Chapitre II : la conversation
Point de vue de Sirius
Nous descendions en silence les marches menant à la cave, personnellement j'étais perdu dans mes pensées, mon plan était simple mais je devais agir vite. Arrivé à la porte je le laissais entrer en premier.
-Expelliarmus. Chuchotai-je
Sa baguette quitta sa poche pour venir s'échouer dans ma main, en une fraction de seconde et surtout avant qu'il le temps de réagir je balançai sa baguette hors de la pièce et condamnai la porte d'un informulé.
-Mais qu'est-ce qui te prends ? T'es devenu fou ou quoi ?
-Sache que non, je ne suis pas devenu fou. Et si tu veux savoir le pourquoi du comment de ton désarmement, c'est simplement parce que je souhaite avoir une petite conversation avec toi, et tu risques fortement de ne pas apprécier ce que j'ai à te dire.
-Tu n'avais pas besoin de me désarmer pour discuter.
-Oh que si, parce que si je t'avais laissé ta baguette tu aurais fui. Alors maintenant que n'as pas le choix tu vas m'écouter. Si nous sommes c'est pour parler, enfin pour être exact, c'est pour que tu parles. Dis-moi ce qui ne va pas ? C'est Nymphadora ?
-Mais non, je te l'ai dit tout va bien ! Et d'ailleurs même si j'avais un problème, ne crois-tu pas que je suis assez grand pour le régler tout seul ? Bon, maintenant je t'ai parlé, alors laisse-moi partir.
A la fin de son petit discours pas convainquant pour deux sous, il se dirigea vers la porte et tenta de l'ouvrir, au bout de quelques instants d'acharnement vains, il se tourna vers moi. Il me foudroya du regard ce qui n'était de bon augure, les choses allaient être plus compliquées que ce que j'avais pensé.
-Sirius ! Ouvre-moi cette porte que je sorte.
-Tu fui encore.
-Je ne fui rien du tout, puisqu'il n'y rien à dire. Alors maintenant tu m'ouvre cette porte avant que je m'énerve.
-Toi ? Remus John Lupin t'énerver ? Laisse-moi rire.
-Oui moi.
-Si tu veux tellement sortir, ta juste à me parler et tu iras beaucoup mieux.
-Je t'ai que j'allais très bien, alors maintenant Sirius Orion Black tu vas m'ouvrir cette putain de porte.
Il commençait à être grossier, ça c'était le signe qu'il était presque à bout, nous allions enfin pouvoir avancer. Il suffisait que je le pousse un peu plus et il allait craquer. Cela ne me faisait pas plaisir de le mettre dans cet état, mais c'était pour son bien, il avait vraiment besoin de s'ouvrir et de partager ce qui le rongeait.
-Non tu ne vas pas bien justement. Tu dors à peine, tu ne manges plus, je ne sais même pas à quand remonte ton dernier repas. Depuis plus d'un mois, tu es un mort-vivant et ça ne peut plus durer. T'es en train de te tuer à petit feu, et il hors de question que je te regarde dépérir sans intervenir.
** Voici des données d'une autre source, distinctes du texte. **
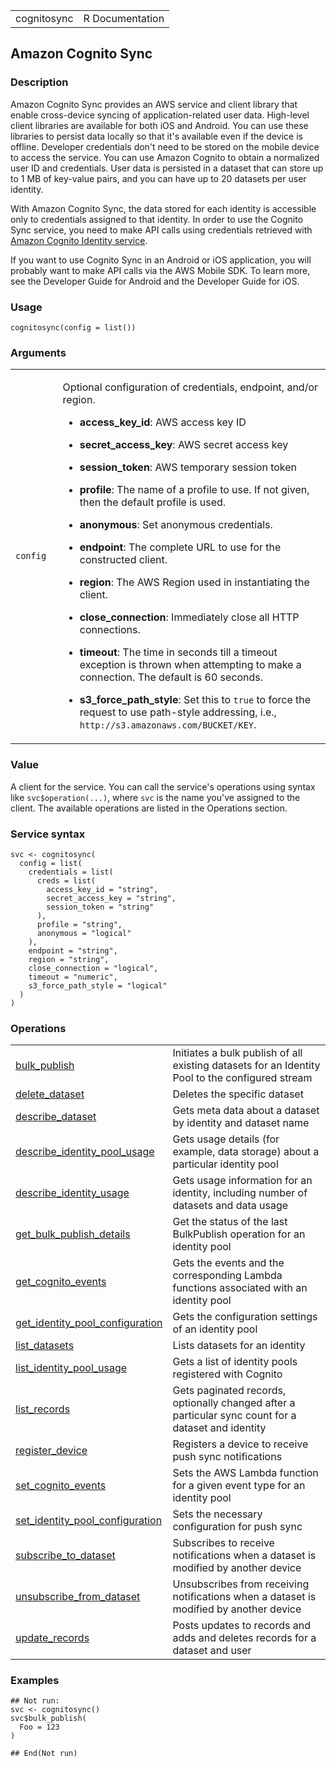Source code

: <table style="width: 100%;">
<tbody>
<tr class="odd">
<td>cognitosync</td>
<td style="text-align: right;">R Documentation</td>
</tr>
</tbody>
</table>

## Amazon Cognito Sync

### Description

Amazon Cognito Sync provides an AWS service and client library that
enable cross-device syncing of application-related user data. High-level
client libraries are available for both iOS and Android. You can use
these libraries to persist data locally so that it's available even if
the device is offline. Developer credentials don't need to be stored on
the mobile device to access the service. You can use Amazon Cognito to
obtain a normalized user ID and credentials. User data is persisted in a
dataset that can store up to 1 MB of key-value pairs, and you can have
up to 20 datasets per user identity.

With Amazon Cognito Sync, the data stored for each identity is
accessible only to credentials assigned to that identity. In order to
use the Cognito Sync service, you need to make API calls using
credentials retrieved with [Amazon Cognito Identity
service](https://docs.aws.amazon.com/cognitoidentity/latest/APIReference/Welcome.html).

If you want to use Cognito Sync in an Android or iOS application, you
will probably want to make API calls via the AWS Mobile SDK. To learn
more, see the Developer Guide for Android and the Developer Guide for
iOS.

### Usage

    cognitosync(config = list())

### Arguments

<table>
<colgroup>
<col style="width: 15%" />
<col style="width: 85%" />
</colgroup>
<tbody>
<tr class="odd">
<td><code id="cognitosync_:_config">config</code></td>
<td><p>Optional configuration of credentials, endpoint, and/or
region.</p>
<ul>
<li><p><strong>access_key_id</strong>: AWS access key ID</p></li>
<li><p><strong>secret_access_key</strong>: AWS secret access
key</p></li>
<li><p><strong>session_token</strong>: AWS temporary session
token</p></li>
<li><p><strong>profile</strong>: The name of a profile to use. If not
given, then the default profile is used.</p></li>
<li><p><strong>anonymous</strong>: Set anonymous credentials.</p></li>
<li><p><strong>endpoint</strong>: The complete URL to use for the
constructed client.</p></li>
<li><p><strong>region</strong>: The AWS Region used in instantiating the
client.</p></li>
<li><p><strong>close_connection</strong>: Immediately close all HTTP
connections.</p></li>
<li><p><strong>timeout</strong>: The time in seconds till a timeout
exception is thrown when attempting to make a connection. The default is
60 seconds.</p></li>
<li><p><strong>s3_force_path_style</strong>: Set this to
<code>true</code> to force the request to use path-style addressing,
i.e., <code
style="white-space: pre;">⁠http://s3.amazonaws.com/BUCKET/KEY⁠</code>.</p></li>
</ul></td>
</tr>
</tbody>
</table>

### Value

A client for the service. You can call the service's operations using
syntax like `svc$operation(...)`, where `svc` is the name you've
assigned to the client. The available operations are listed in the
Operations section.

### Service syntax

    svc <- cognitosync(
      config = list(
        credentials = list(
          creds = list(
            access_key_id = "string",
            secret_access_key = "string",
            session_token = "string"
          ),
          profile = "string",
          anonymous = "logical"
        ),
        endpoint = "string",
        region = "string",
        close_connection = "logical",
        timeout = "numeric",
        s3_force_path_style = "logical"
      )
    )

### Operations

<table>
<tbody>
<tr class="odd">
<td style="text-align: left;"><a href="../cognitosync_bulk_publish/"> bulk_publish </a></td>
<td style="text-align: left;">Initiates a bulk publish of all existing
datasets for an Identity Pool to the configured stream</td>
</tr>
<tr class="even">
<td style="text-align: left;"><a href="../cognitosync_delete_dataset/"> delete_dataset </a></td>
<td style="text-align: left;">Deletes the specific dataset</td>
</tr>
<tr class="odd">
<td style="text-align: left;"><a href="../cognitosync_describe_dataset/"> describe_dataset </a></td>
<td style="text-align: left;">Gets meta data about a dataset by identity
and dataset name</td>
</tr>
<tr class="even">
<td style="text-align: left;"><a href="../cognitosync_describe_identity_pool_usage/"> describe_identity_pool_usage </a></td>
<td style="text-align: left;">Gets usage details (for example, data
storage) about a particular identity pool</td>
</tr>
<tr class="odd">
<td style="text-align: left;"><a href="../cognitosync_describe_identity_usage/"> describe_identity_usage </a></td>
<td style="text-align: left;">Gets usage information for an identity,
including number of datasets and data usage</td>
</tr>
<tr class="even">
<td style="text-align: left;"><a href="../cognitosync_get_bulk_publish_details/"> get_bulk_publish_details </a></td>
<td style="text-align: left;">Get the status of the last BulkPublish
operation for an identity pool</td>
</tr>
<tr class="odd">
<td style="text-align: left;"><a href="../cognitosync_get_cognito_events/"> get_cognito_events </a></td>
<td style="text-align: left;">Gets the events and the corresponding
Lambda functions associated with an identity pool</td>
</tr>
<tr class="even">
<td style="text-align: left;"><a href="../cognitosync_get_identity_pool_configuration/"> get_identity_pool_configuration </a></td>
<td style="text-align: left;">Gets the configuration settings of an
identity pool</td>
</tr>
<tr class="odd">
<td style="text-align: left;"><a href="../cognitosync_list_datasets/"> list_datasets </a></td>
<td style="text-align: left;">Lists datasets for an identity</td>
</tr>
<tr class="even">
<td style="text-align: left;"><a href="../cognitosync_list_identity_pool_usage/"> list_identity_pool_usage </a></td>
<td style="text-align: left;">Gets a list of identity pools registered
with Cognito</td>
</tr>
<tr class="odd">
<td style="text-align: left;"><a href="../cognitosync_list_records/"> list_records </a></td>
<td style="text-align: left;">Gets paginated records, optionally changed
after a particular sync count for a dataset and identity</td>
</tr>
<tr class="even">
<td style="text-align: left;"><a href="../cognitosync_register_device/"> register_device </a></td>
<td style="text-align: left;">Registers a device to receive push sync
notifications</td>
</tr>
<tr class="odd">
<td style="text-align: left;"><a href="../cognitosync_set_cognito_events/"> set_cognito_events </a></td>
<td style="text-align: left;">Sets the AWS Lambda function for a given
event type for an identity pool</td>
</tr>
<tr class="even">
<td style="text-align: left;"><a href="../cognitosync_set_identity_pool_configuration/"> set_identity_pool_configuration </a></td>
<td style="text-align: left;">Sets the necessary configuration for push
sync</td>
</tr>
<tr class="odd">
<td style="text-align: left;"><a href="../cognitosync_subscribe_to_dataset/"> subscribe_to_dataset </a></td>
<td style="text-align: left;">Subscribes to receive notifications when a
dataset is modified by another device</td>
</tr>
<tr class="even">
<td style="text-align: left;"><a href="../cognitosync_unsubscribe_from_dataset/"> unsubscribe_from_dataset </a></td>
<td style="text-align: left;">Unsubscribes from receiving notifications
when a dataset is modified by another device</td>
</tr>
<tr class="odd">
<td style="text-align: left;"><a href="../cognitosync_update_records/"> update_records </a></td>
<td style="text-align: left;">Posts updates to records and adds and
deletes records for a dataset and user</td>
</tr>
</tbody>
</table>

### Examples

    ## Not run: 
    svc <- cognitosync()
    svc$bulk_publish(
      Foo = 123
    )

    ## End(Not run)
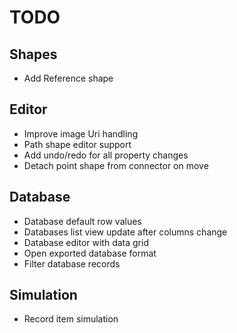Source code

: ﻿# TODO

## Shapes

* Add Reference shape

## Editor

* Improve image Uri handling
* Path shape editor support
* Add undo/redo for all property changes
* Detach point shape from connector on move

## Database

* Database default row values
* Databases list view update after columns change
* Database editor with data grid
* Open exported database format
* Filter database records

## Simulation

* Record item simulation
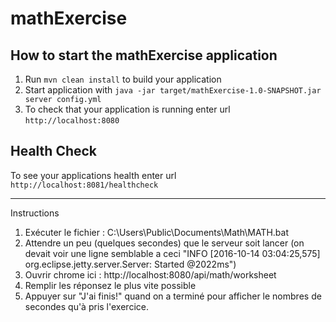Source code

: # mathExercise

How to start the mathExercise application
---

1. Run `mvn clean install` to build your application
1. Start application with `java -jar target/mathExercise-1.0-SNAPSHOT.jar server config.yml`
1. To check that your application is running enter url `http://localhost:8080`

Health Check
---

To see your applications health enter url `http://localhost:8081/healthcheck`


---

Instructions

1. Exécuter le fichier : C:\Users\Public\Documents\Math\MATH.bat
2. Attendre un peu (quelques secondes) que le serveur soit lancer (on devait voir une ligne semblable a ceci "INFO  [2016-10-14 03:04:25,575] org.eclipse.jetty.server.Server: Started @2022ms")
3. Ouvrir chrome ici : http://localhost:8080/api/math/worksheet
4. Remplir les réponsez le plus vite possible
5. Appuyer sur "J'ai finis!" quand on a terminé pour afficher le nombres de secondes qu'à pris l'exercice.


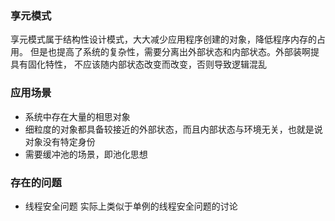 ### 享元模式

享元模式属于结构性设计模式，大大减少应用程序创建的对象，降低程序内存的占用。
但是也提高了系统的复杂性，需要分离出外部状态和内部状态。外部装啊提具有固化特性，
不应该随内部状态改变而改变，否则导致逻辑混乱

### 应用场景

- 系统中存在大量的相思对象
- 细粒度的对象都具备较接近的外部状态，而且内部状态与环境无关，也就是说对象没有特定身份
- 需要缓冲池的场景，即池化思想

### 存在的问题

- 线程安全问题
实际上类似于单例的线程安全问题的讨论
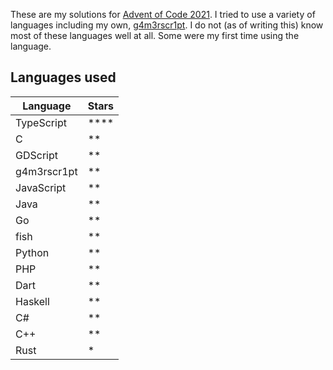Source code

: These are my solutions for [Advent of Code 2021](https://adventofcode.com/2021). I tried to use a variety of languages including my own, [g4m3rscr1pt](https://github.com/kowasaur/g4m3rscr1pt). I do not (as of writing this) know most of these languages well at all. Some were my first time using the language.

## Languages used

| Language    | Stars    |
| ----------- | -------- |
| TypeScript  | \*\*\*\* |
| C           | \*\*     |
| GDScript    | \*\*     |
| g4m3rscr1pt | \*\*     |
| JavaScript  | \*\*     |
| Java        | \*\*     |
| Go          | \*\*     |
| fish        | \*\*     |
| Python      | \*\*     |
| PHP         | \*\*     |
| Dart        | \*\*     |
| Haskell     | \*\*     |
| C#          | \*\*     |
| C++         | \*\*     |
| Rust        | \*       |
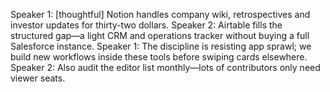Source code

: Speaker 1: [thoughtful] Notion handles company wiki, retrospectives and investor updates for thirty-two dollars.
Speaker 2: Airtable fills the structured gap—a light CRM and operations tracker without buying a full Salesforce instance.
Speaker 1: The discipline is resisting app sprawl; we build new workflows inside these tools before swiping cards elsewhere.
Speaker 2: Also audit the editor list monthly—lots of contributors only need viewer seats.
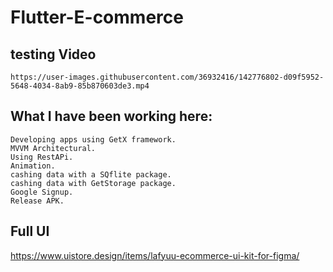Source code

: # Flutter-E-commerce
## testing Video



    https://user-images.githubusercontent.com/36932416/142776802-d09f5952-5648-4034-8ab9-85b870603de3.mp4


## What I have been working here:

    Developing apps using GetX framework.
    MVVM Architectural.
    Using RestAPi.
    Animation.
    cashing data with a SQflite package.
    cashing data with GetStorage package.
    Google Signup.
    Release APK.
    
    

## Full UI 
https://www.uistore.design/items/lafyuu-ecommerce-ui-kit-for-figma/
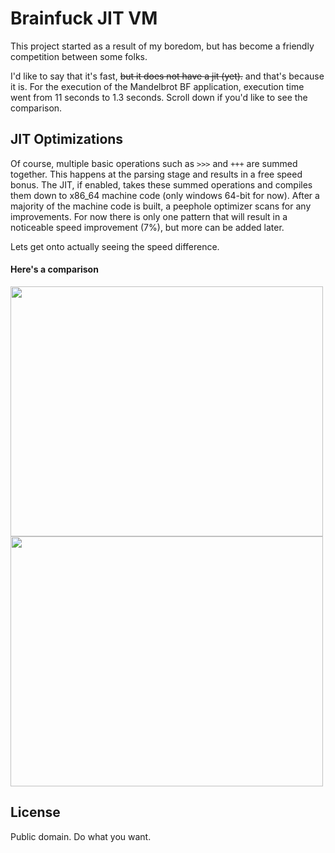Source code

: # Brainfuck JIT VM
This project started as a result of my boredom, but has become a friendly competition between some folks.

I'd like to say that it's fast, ~~but it does not have a jit (yet).~~ and that's because it is. For the execution of the Mandelbrot BF application, execution time went from 11 seconds to 1.3 seconds. Scroll down if you'd like to see the comparison.

## JIT Optimizations
Of course, multiple basic operations such as `>>>` and `+++` are summed together. This happens at the parsing stage and results in a free speed bonus. The JIT, if enabled, takes these summed operations and compiles them down to x86_64 machine code (only windows 64-bit for now). After a majority of the machine code is built, a peephole optimizer scans for any improvements. For now there is only one pattern that will result in a noticeable speed improvement (7%), but more can be added later.

Lets get onto actually seeing the speed difference.

#### Here's a comparison
<img src="http://i.michaelwflaherty.com/u/lVQyFzWbpY.gif" width="500" height="400"/>
<img src="http://i.michaelwflaherty.com/u/fsnLWmxiAg.gif" width="500" height="400"/>

## License
Public domain. Do what you want.
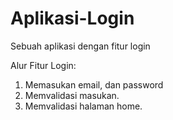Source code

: # Aplikasi-Login
Sebuah aplikasi dengan fitur login

Alur Fitur Login:
1. Memasukan email, dan password
2. Memvalidasi masukan.
3. Memvalidasi halaman home.

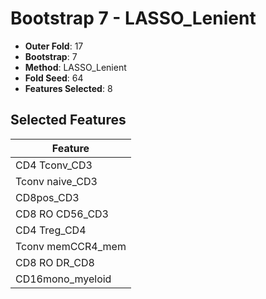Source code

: # Bootstrap 7 - LASSO_Lenient

- **Outer Fold**: 17
- **Bootstrap**: 7
- **Method**: LASSO_Lenient
- **Fold Seed**: 64
- **Features Selected**: 8

## Selected Features

| Feature |
|---------|
| CD4 Tconv_CD3 |
| Tconv naive_CD3 |
| CD8pos_CD3 |
| CD8 RO CD56_CD3 |
| CD4 Treg_CD4 |
| Tconv memCCR4_mem |
| CD8 RO DR_CD8 |
| CD16mono_myeloid |
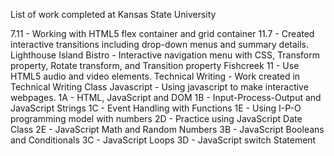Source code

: List of work completed at Kansas State University 

7.11 - Working with HTML5 flex container and grid container 
11.7 - Created interactive transitions including drop-down menus and summary details.
Lighthouse Island Bistro - Interactive navigation menu with CSS, Transform property, Rotate transform, and Transition property 
Fishcreek 11 - Use HTML5 audio and video elements.
Technical Writing - Work created in Technical Writing Class 
Javascript - Using javascript to make interactive webpages. 
1A - HTML, JavaScript and DOM
1B - Input-Process-Output and JavaScript Strings
1C - Event Handling with Functions
1E - Using I-P-O programming model with numbers
2D - Practice using JavaScript Date Class
2E - JavaScript Math and Random Numbers
3B - JavaScript Booleans and Conditionals
3C - JavaScript Loops
3D - JavaScript switch Statement
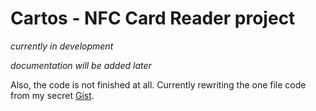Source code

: # Cartos - NFC Card Reader project

_currently in development_


_documentation will be added later_

Also, the code is not finished at all. Currently rewriting the one file code from my secret [Gist](https://gist.github.com/petrzakopal/1ac14b9599f5657b5d2d78d7e89441d6).
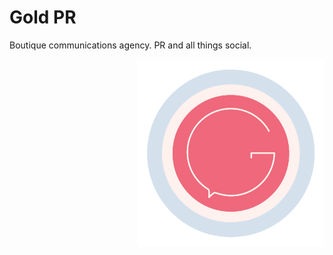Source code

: 

# Gold PR

Boutique communications agency.  PR and all things social.

<img src="pub/img/g.png" width="300" height="300" style="float: right;">
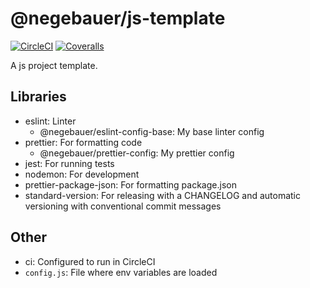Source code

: # @negebauer/js-template

[![CircleCI][circleci_badge]][circleci_url]
[![Coveralls][coveralls_badge]][coveralls_url]

A js project template.

## Libraries

- eslint: Linter
  - @negebauer/eslint-config-base: My base linter config
- prettier: For formatting code
  - @negebauer/prettier-config: My prettier config
- jest: For running tests
- nodemon: For development
- prettier-package-json: For formatting package.json
- standard-version: For releasing with a CHANGELOG and automatic versioning with conventional commit messages

## Other

- ci: Configured to run in CircleCI
- `config.js`: File where env variables are loaded

<!-- Badges -->
[circleci_badge]:https://img.shields.io/circleci/build/github/negebauer/js-template?token=c7d8b663cadf1c13b681e91c4c3ae48e0ece60ce
[circleci_url]:https://circleci.com/gh/negebauer/js-template

[coveralls_badge]:https://coveralls.io/repos/github/negebauer/js-template/badge.svg?branch=master
[coveralls_url]:https://coveralls.io/github/negebauer/js-template?branch=master
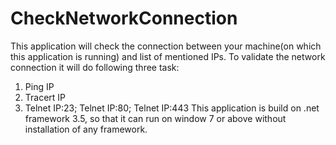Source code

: # CheckNetworkConnection
This application will check the connection between your machine(on which this application is running) and list of mentioned IPs. To validate the network connection it will do following three task:
1.	Ping IP
2.	Tracert IP
3.	Telnet IP:23; Telnet IP:80; Telnet IP:443
This application is build on .net framework 3.5, so that it can run on window 7 or above without installation of any framework.
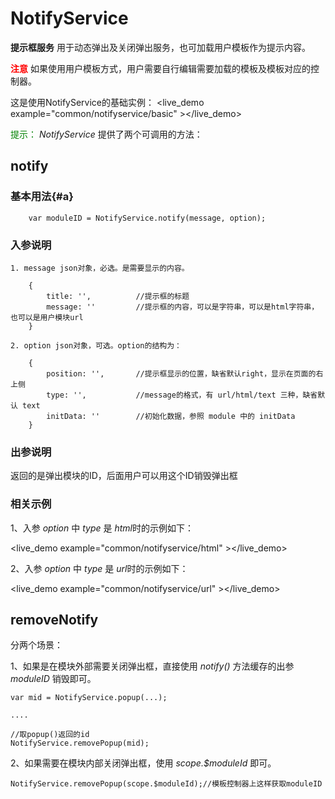 # NotifyService #

**提示框服务** 用于动态弹出及关闭弹出服务，也可加载用户模板作为提示内容。

<font color=red>**注意**</font> 如果使用用户模板方式，用户需要自行编辑需要加载的模板及模板对应的控制器。

这是使用NotifyService的基础实例：
<live_demo example="common/notifyservice/basic" ></live_demo>


<font color=green>提示：</font> *NotifyService* 提供了两个可调用的方法：

## notify ##

### 基本用法{#a}

        var moduleID = NotifyService.notify(message, option);

### 入参说明

    1. message json对象，必选。是需要显示的内容。

		{
			title: '',			//提示框的标题
			message: ''			//提示框的内容，可以是字符串，可以是html字符串，也可以是用户模块url
		}

    2. option json对象，可选。option的结构为：

		{
		    position: '',		//提示框显示的位置，缺省默认right，显示在页面的右上侧
			type: '',		    //message的格式，有 url/html/text 三种，缺省默认 text
			initData: ''        //初始化数据，参照 module 中的 initData
		}


### 出参说明

返回的是弹出模块的ID，后面用户可以用这个ID销毁弹出框


### 相关示例
1、入参 *option* 中 *type* 是 *html*时的示例如下：

<live_demo example="common/notifyservice/html" ></live_demo>

2、入参 *option* 中 *type* 是 *url*时的示例如下：

<live_demo example="common/notifyservice/url" ></live_demo>


## removeNotify ##

分两个场景：

1、如果是在模块外部需要关闭弹出框，直接使用 *notify()* 方法缓存的出参 *moduleID* 销毁即可。

	var mid = NotifyService.popup(...);

	....

	//取popup()返回的id
	NotifyService.removePopup(mid);

2、如果需要在模块内部关闭弹出框，使用 *scope.$moduleId* 即可。

    NotifyService.removePopup(scope.$moduleId);//模板控制器上这样获取moduleID

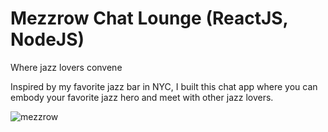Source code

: # Mezzrow Chat Lounge (ReactJS, NodeJS)
Where jazz lovers convene

Inspired by my favorite jazz bar in NYC, I built this chat app where you can embody your favorite jazz hero and meet with other jazz lovers.

![mezzrow](https://user-images.githubusercontent.com/77321721/116530399-2f1a0900-a908-11eb-89e3-ecc8e80b107b.gif)
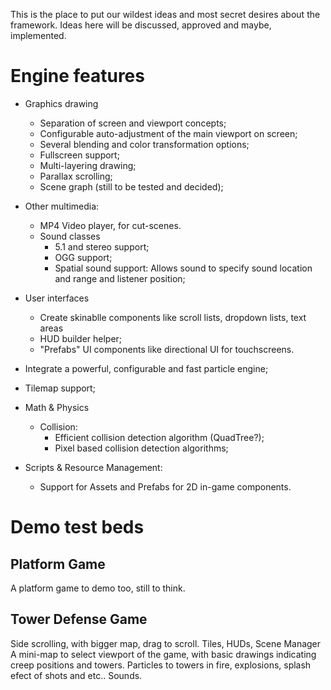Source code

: This is the place to put our wildest ideas and most secret desires about the framework. Ideas here will be discussed, approved and maybe, implemented.

# Engine features #

  * Graphics drawing
    * Separation of screen and viewport concepts;
    * Configurable auto-adjustment of the main viewport on screen;
    * Several blending and color transformation options;
    * Fullscreen support;
    * Multi-layering drawing;
    * Parallax scrolling;
    * Scene graph (still to be tested and decided);
  * Other multimedia:
    * MP4 Video player, for cut-scenes.
    * Sound classes
      * 5.1 and stereo support;
      * OGG support;
      * Spatial sound support: Allows sound to specify sound location and range and listener position;
  * User interfaces
    * Create skinablle components like scroll lists, dropdown lists, text areas
    * HUD builder helper;
    * "Prefabs" UI components like directional UI for touchscreens.
  * Integrate a powerful, configurable and fast particle engine;
  * Tilemap support;

  * Math & Physics
    * Collision:
      * Efficient collision detection algorithm (QuadTree?);
      * Pixel based collision detection algorithms;

  * Scripts & Resource Management:
    * Support for Assets and Prefabs for 2D in-game components.

# Demo test beds #

## Platform Game ##
A platform game to demo too, still to think.

## Tower Defense Game ##
Side scrolling, with bigger map, drag to scroll.
Tiles, HUDs, Scene Manager
A mini-map to select viewport of the game, with basic drawings indicating creep positions and towers.
Particles to towers in fire, explosions, splash efect of shots and etc..
Sounds.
-Comme d'habitude tu exagère Pad', de plus se ne sont pas tes affaires.
-Si justement se sont mes affaires, je suis ton ami et je n'ai pas envie de perdre un autre maraudeur, si James était là il t'aurait dit la même chose.
-Sirius pour la dernière fois je n'ai rien à te dire ! Et je te conseille de m'ouvrir cette porte immédiatement, et ça aussi c'est la dernière fois que je te le dis !
-ET QU'EST-CE QUE TU VAS FAIRE ? TU N'AS MÊME PAS DE BAGUETTE REMUS !
Remus, furieux ne prit même pas la peine de me répondre, et tenta à nouveau d'ouvrir la porte, mais celle-ci ne bougeait pas d'un poil. Il fallait vraiment qu'il se calme, il allait finir par se blesser.
-Remus ? Je t'en prie calme-toi.
-Ne me dis pas ce que je dois faire, je suis adulte, je fais ce que je veux.
Visiblement je n'avais pas choisi les bons mots pour le calmer, car il redoubla d'acharnement contre cette porte. Toutes les parties de son corps étaient bonnes pour essayer de la faire céder, poings, pieds, épaules, rien n'était épargné et pourtant elle refusait de s'ouvrir.
-Rem' tu ne me laisse vraiment pas le choix.
Voyant que ma menace voilée restait sans effet, je n'eus d'autre choix que de sortir ma baguette et de lui lancer un sort. Il se retrouva plaqué contre le chambranle et d'un deuxième mouvement de baguette je lui bloquais les bras au-dessus de la tête. Attachés.
-Sirius, tu es vraiment un grand malade. Me lança-t-il froidement.
-Je veux juste éviter que tu te fasses mal, parles-moi maintenant, s'il te plait.
-Va te faire foutre.
-Ah ! Mais ça c'est quand tu veux mon loup.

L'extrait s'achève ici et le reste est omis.